EXERCISE DIRECTIONS:
Reproduce only the lines of the material below that start at the line containing "- प्राइमरी स्क्लेरोसिस कोलनंजाइटिस" and stop at the line containing "- गर्भावस्था के". Keep both end lines.

MATERIAL SHOWN:
****************

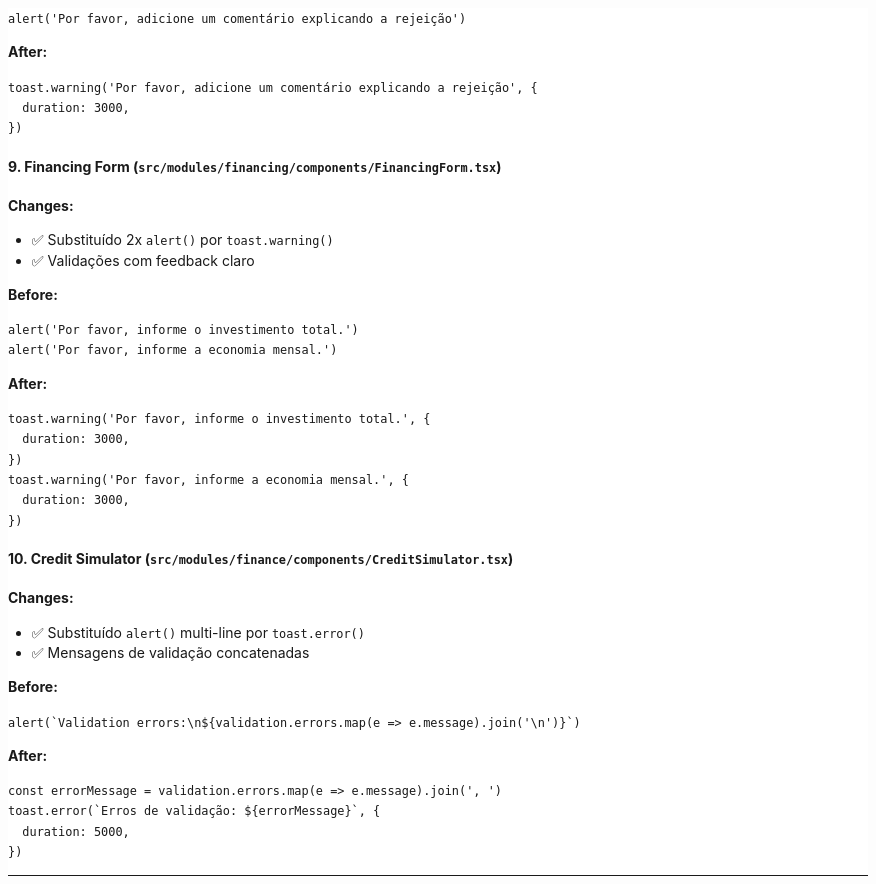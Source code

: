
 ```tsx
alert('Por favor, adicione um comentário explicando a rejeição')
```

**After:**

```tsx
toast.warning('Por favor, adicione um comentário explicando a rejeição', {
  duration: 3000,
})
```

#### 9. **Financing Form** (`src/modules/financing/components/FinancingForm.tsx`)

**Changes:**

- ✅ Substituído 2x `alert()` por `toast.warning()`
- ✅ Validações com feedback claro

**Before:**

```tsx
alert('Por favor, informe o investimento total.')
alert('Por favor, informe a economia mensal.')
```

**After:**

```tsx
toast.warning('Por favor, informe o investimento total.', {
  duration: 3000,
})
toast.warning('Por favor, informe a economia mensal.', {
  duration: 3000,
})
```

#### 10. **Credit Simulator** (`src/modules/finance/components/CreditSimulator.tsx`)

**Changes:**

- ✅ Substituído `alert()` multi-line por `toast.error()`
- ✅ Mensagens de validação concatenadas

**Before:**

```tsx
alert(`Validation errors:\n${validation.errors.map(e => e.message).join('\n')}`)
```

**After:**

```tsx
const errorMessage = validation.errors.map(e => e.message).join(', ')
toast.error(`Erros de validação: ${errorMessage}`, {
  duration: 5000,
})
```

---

****************

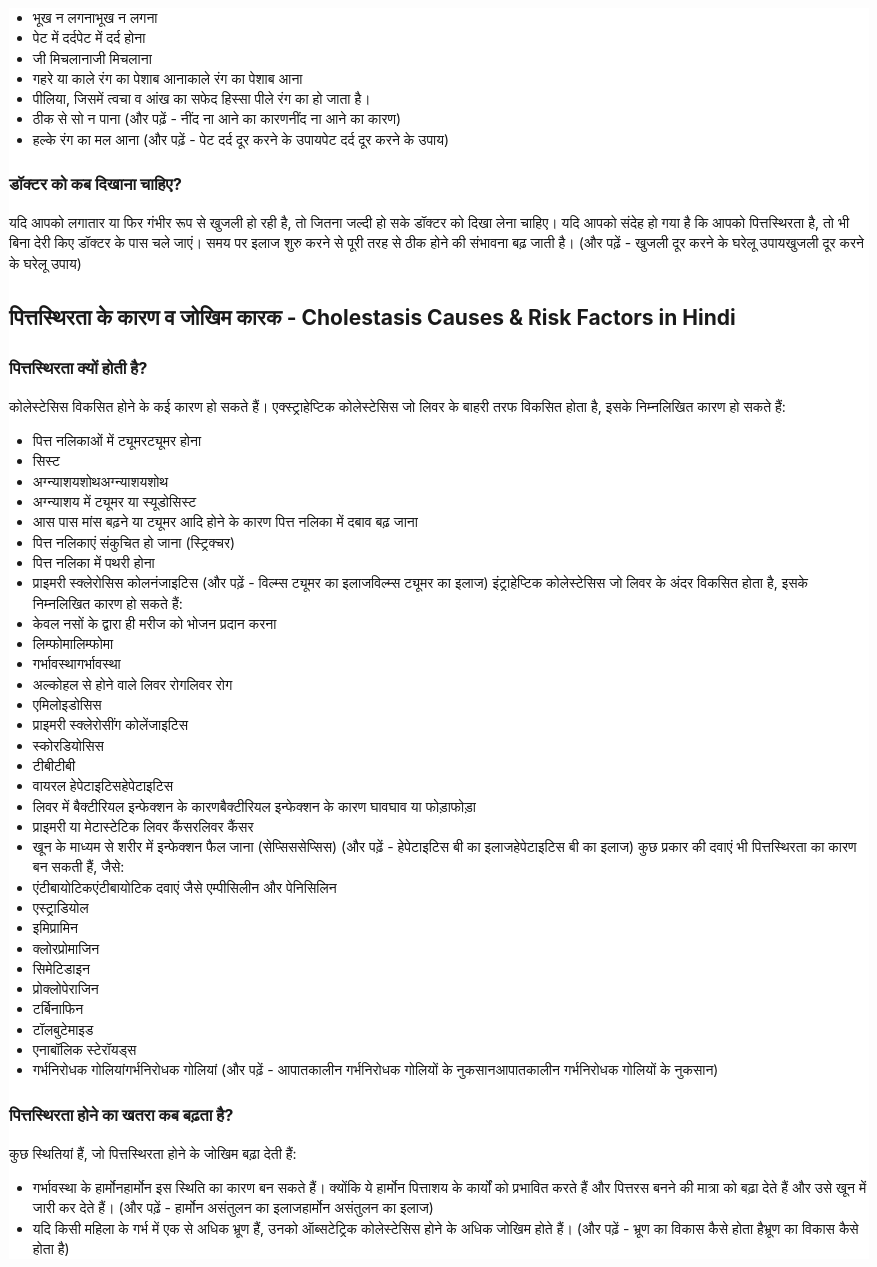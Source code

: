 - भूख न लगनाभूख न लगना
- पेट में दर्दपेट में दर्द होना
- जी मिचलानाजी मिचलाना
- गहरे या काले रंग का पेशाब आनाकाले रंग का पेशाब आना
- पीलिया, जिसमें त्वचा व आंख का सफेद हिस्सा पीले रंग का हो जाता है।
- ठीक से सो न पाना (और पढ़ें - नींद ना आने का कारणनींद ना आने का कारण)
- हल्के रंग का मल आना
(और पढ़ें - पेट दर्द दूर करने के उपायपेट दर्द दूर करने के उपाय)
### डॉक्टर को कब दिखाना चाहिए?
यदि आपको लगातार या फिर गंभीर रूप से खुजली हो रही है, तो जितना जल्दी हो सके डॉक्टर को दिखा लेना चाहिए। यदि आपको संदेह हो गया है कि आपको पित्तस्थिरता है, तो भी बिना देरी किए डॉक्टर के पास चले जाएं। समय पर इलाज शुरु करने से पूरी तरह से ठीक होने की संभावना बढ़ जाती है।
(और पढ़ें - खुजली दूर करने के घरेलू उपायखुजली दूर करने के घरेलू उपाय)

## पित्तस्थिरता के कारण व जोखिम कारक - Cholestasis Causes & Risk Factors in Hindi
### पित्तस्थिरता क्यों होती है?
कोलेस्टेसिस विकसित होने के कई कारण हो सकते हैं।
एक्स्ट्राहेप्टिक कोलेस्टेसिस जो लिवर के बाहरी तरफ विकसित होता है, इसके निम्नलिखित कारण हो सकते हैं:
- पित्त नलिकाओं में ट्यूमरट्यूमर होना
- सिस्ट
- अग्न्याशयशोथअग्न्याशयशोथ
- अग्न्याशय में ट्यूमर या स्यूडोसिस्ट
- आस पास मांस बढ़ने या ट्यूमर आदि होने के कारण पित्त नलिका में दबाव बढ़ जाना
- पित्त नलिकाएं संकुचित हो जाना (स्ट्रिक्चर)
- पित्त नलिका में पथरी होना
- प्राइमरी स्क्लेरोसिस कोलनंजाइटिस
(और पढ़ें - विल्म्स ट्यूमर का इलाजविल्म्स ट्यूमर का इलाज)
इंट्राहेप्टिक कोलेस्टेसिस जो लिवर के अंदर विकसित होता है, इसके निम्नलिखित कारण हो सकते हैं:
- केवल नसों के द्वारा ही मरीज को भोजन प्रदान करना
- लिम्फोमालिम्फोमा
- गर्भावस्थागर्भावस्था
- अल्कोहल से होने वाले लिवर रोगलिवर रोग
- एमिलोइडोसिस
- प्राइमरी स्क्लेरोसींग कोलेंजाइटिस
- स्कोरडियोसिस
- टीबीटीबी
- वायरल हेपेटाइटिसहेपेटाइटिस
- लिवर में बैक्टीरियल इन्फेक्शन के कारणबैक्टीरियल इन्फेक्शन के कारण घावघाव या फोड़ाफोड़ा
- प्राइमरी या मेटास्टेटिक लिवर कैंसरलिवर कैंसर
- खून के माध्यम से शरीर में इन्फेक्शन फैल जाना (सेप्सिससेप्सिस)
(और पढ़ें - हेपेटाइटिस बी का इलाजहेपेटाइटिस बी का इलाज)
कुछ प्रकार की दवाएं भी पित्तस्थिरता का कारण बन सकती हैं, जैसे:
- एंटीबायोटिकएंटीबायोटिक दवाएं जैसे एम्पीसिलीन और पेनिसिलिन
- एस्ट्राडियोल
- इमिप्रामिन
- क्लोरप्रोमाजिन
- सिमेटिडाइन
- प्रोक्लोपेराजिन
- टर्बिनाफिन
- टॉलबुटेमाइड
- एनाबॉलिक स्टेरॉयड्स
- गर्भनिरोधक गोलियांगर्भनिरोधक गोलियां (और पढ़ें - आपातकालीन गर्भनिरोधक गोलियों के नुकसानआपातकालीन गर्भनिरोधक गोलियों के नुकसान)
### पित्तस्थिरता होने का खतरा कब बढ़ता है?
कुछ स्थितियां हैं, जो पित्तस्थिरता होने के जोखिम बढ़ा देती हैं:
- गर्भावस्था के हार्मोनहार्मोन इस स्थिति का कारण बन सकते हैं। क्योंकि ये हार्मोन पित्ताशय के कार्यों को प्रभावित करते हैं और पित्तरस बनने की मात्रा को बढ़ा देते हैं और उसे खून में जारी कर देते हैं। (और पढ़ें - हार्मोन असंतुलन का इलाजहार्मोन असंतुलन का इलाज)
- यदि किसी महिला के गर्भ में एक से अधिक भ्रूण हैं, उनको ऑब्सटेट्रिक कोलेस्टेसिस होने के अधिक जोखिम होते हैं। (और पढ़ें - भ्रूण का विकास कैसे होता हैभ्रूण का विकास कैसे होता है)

****************

FINISHED TASK:
- प्राइमरी स्क्लेरोसिस कोलनंजाइटिस
(और पढ़ें - विल्म्स ट्यूमर का इलाजविल्म्स ट्यूमर का इलाज)
इंट्राहेप्टिक कोलेस्टेसिस जो लिवर के अंदर विकसित होता है, इसके निम्नलिखित कारण हो सकते हैं:
- केवल नसों के द्वारा ही मरीज को भोजन प्रदान करना
- लिम्फोमालिम्फोमा
- गर्भावस्थागर्भावस्था
- अल्कोहल से होने वाले लिवर रोगलिवर रोग
- एमिलोइडोसिस
- प्राइमरी स्क्लेरोसींग कोलेंजाइटिस
- स्कोरडियोसिस
- टीबीटीबी
- वायरल हेपेटाइटिसहेपेटाइटिस
- लिवर में बैक्टीरियल इन्फेक्शन के कारणबैक्टीरियल इन्फेक्शन के कारण घावघाव या फोड़ाफोड़ा
- प्राइमरी या मेटास्टेटिक लिवर कैंसरलिवर कैंसर
- खून के माध्यम से शरीर में इन्फेक्शन फैल जाना (सेप्सिससेप्सिस)
(और पढ़ें - हेपेटाइटिस बी का इलाजहेपेटाइटिस बी का इलाज)
कुछ प्रकार की दवाएं भी पित्तस्थिरता का कारण बन सकती हैं, जैसे:
- एंटीबायोटिकएंटीबायोटिक दवाएं जैसे एम्पीसिलीन और पेनिसिलिन
- एस्ट्राडियोल
- इमिप्रामिन
- क्लोरप्रोमाजिन
- सिमेटिडाइन
- प्रोक्लोपेराजिन
- टर्बिनाफिन
- टॉलबुटेमाइड
- एनाबॉलिक स्टेरॉयड्स
- गर्भनिरोधक गोलियांगर्भनिरोधक गोलियां (और पढ़ें - आपातकालीन गर्भनिरोधक गोलियों के नुकसानआपातकालीन गर्भनिरोधक गोलियों के नुकसान)
### पित्तस्थिरता होने का खतरा कब बढ़ता है?
कुछ स्थितियां हैं, जो पित्तस्थिरता होने के जोखिम बढ़ा देती हैं:
- गर्भावस्था के हार्मोनहार्मोन इस स्थिति का कारण बन सकते हैं। क्योंकि ये हार्मोन पित्ताशय के कार्यों को प्रभावित करते हैं और पित्तरस बनने की मात्रा को बढ़ा देते हैं और उसे खून में जारी कर देते हैं। (और पढ़ें - हार्मोन असंतुलन का इलाजहार्मोन असंतुलन का इलाज)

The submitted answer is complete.